Stored data:
——

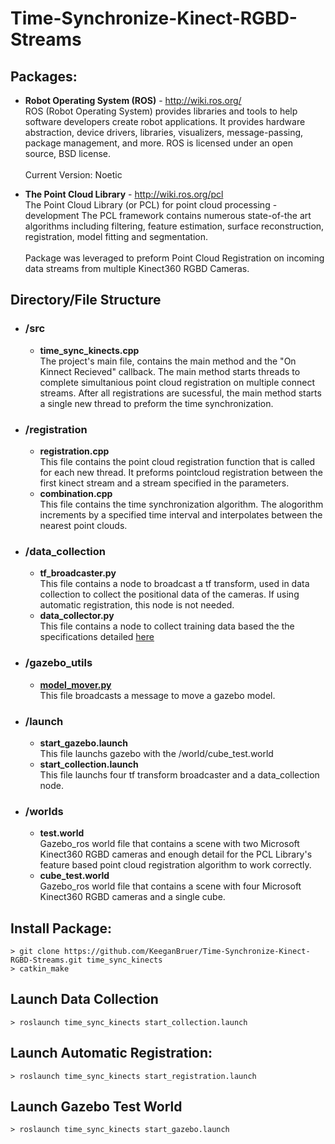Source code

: # Time-Synchronize-Kinect-RGBD-Streams
## Packages:
- **Robot Operating System (ROS)** - http://wiki.ros.org/ <br> ROS (Robot Operating System) provides libraries and tools to help software developers create robot applications. It provides hardware abstraction, device drivers, libraries, visualizers, message-passing, package management, and more. ROS is licensed under an open source, BSD license.<br><br> Current Version: Noetic

- **The Point Cloud Library** - http://wiki.ros.org/pcl <br> The Point Cloud Library (or PCL) for point cloud processing - development The PCL framework contains numerous state-of-the art algorithms including filtering, feature estimation, surface reconstruction, registration, model fitting and segmentation.<br><br> Package was leveraged to preform Point Cloud Registration on incoming data streams from multiple Kinect360 RGBD Cameras. 

## Directory/File Structure
- ### /src
  - **time_sync_kinects.cpp** <br> The project's main file, contains the main method and the "On Kinnect Recieved" callback. The main method starts threads to complete simultanious point cloud registration on multiple connect streams. After all registrations are sucessful, the main method starts a single new thread to preform the time synchronization.
- ### /registration  
  - **registration.cpp** <br> This file contains the point cloud registration function that is called for each new thread. It preforms pointcloud registration between the first kinect stream and a stream specified in the parameters.
  - **combination.cpp** <br> This file contains the time synchronization algorithm. The alogorithm increments by a specified time interval and interpolates between the nearest point clouds.
- ### /data_collection
  - **tf_broadcaster.py** <br> This file contains a node to broadcast a tf transform, used in data collection to collect the positional data of the cameras. If using automatic registration, this node is not needed.
  - **data_collector.py** <br> This file contains a node to collect training data based the the specifications detailed [here](https://github.com/KeeganBruer/Time-Synchronize-Kinect-RGBD-Streams/tree/main/src/data_collection/README.md)
- ### /gazebo_utils
  - [**model_mover.py**](https://github.com/KeeganBruer/Time-Synchronize-Kinect-RGBD-Streams/blob/main/src/gazebo_utils/model_mover.py) <br> This file broadcasts a message to move a gazebo model.  
- ### /launch
  - **start_gazebo.launch** <br> This file launchs gazebo with the /world/cube_test.world
  - **start_collection.launch** <br> This file launchs four tf transform broadcaster and a data_collection node.
- ### /worlds
  - **test.world** <br> Gazebo_ros world file that contains a scene with two Microsoft Kinect360 RGBD cameras and enough detail for the PCL Library's feature based point cloud registration algorithm to work correctly.
  - **cube_test.world** <br> Gazebo_ros world file that contains a scene with four Microsoft Kinect360 RGBD cameras and a single cube.

## Install Package:
```
> git clone https://github.com/KeeganBruer/Time-Synchronize-Kinect-RGBD-Streams.git time_sync_kinects
> catkin_make
```
## Launch Data Collection
```
> roslaunch time_sync_kinects start_collection.launch
```

## Launch Automatic Registration:
```
> roslaunch time_sync_kinects start_registration.launch
```

## Launch Gazebo Test World
```
> roslaunch time_sync_kinects start_gazebo.launch
```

——

**Description of the task**
Return word for word the lines from the beginning of the entries through the line that contains "- **tf_broadcaster.py** <br>", both ends included, but no pictures.

**Task solution**
Source code

: # Time-Synchronize-Kinect-RGBD-Streams
## Packages:
- **Robot Operating System (ROS)** - http://wiki.ros.org/ <br> ROS (Robot Operating System) provides libraries and tools to help software developers create robot applications. It provides hardware abstraction, device drivers, libraries, visualizers, message-passing, package management, and more. ROS is licensed under an open source, BSD license.<br><br> Current Version: Noetic

- **The Point Cloud Library** - http://wiki.ros.org/pcl <br> The Point Cloud Library (or PCL) for point cloud processing - development The PCL framework contains numerous state-of-the art algorithms including filtering, feature estimation, surface reconstruction, registration, model fitting and segmentation.<br><br> Package was leveraged to preform Point Cloud Registration on incoming data streams from multiple Kinect360 RGBD Cameras. 

## Directory/File Structure
- ### /src
  - **time_sync_kinects.cpp** <br> The project's main file, contains the main method and the "On Kinnect Recieved" callback. The main method starts threads to complete simultanious point cloud registration on multiple connect streams. After all registrations are sucessful, the main method starts a single new thread to preform the time synchronization.
- ### /registration  
  - **registration.cpp** <br> This file contains the point cloud registration function that is called for each new thread. It preforms pointcloud registration between the first kinect stream and a stream specified in the parameters.
  - **combination.cpp** <br> This file contains the time synchronization algorithm. The alogorithm increments by a specified time interval and interpolates between the nearest point clouds.
- ### /data_collection
  - **tf_broadcaster.py** <br> This file contains a node to broadcast a tf transform, used in data collection to collect the positional data of the cameras. If using automatic registration, this node is not needed.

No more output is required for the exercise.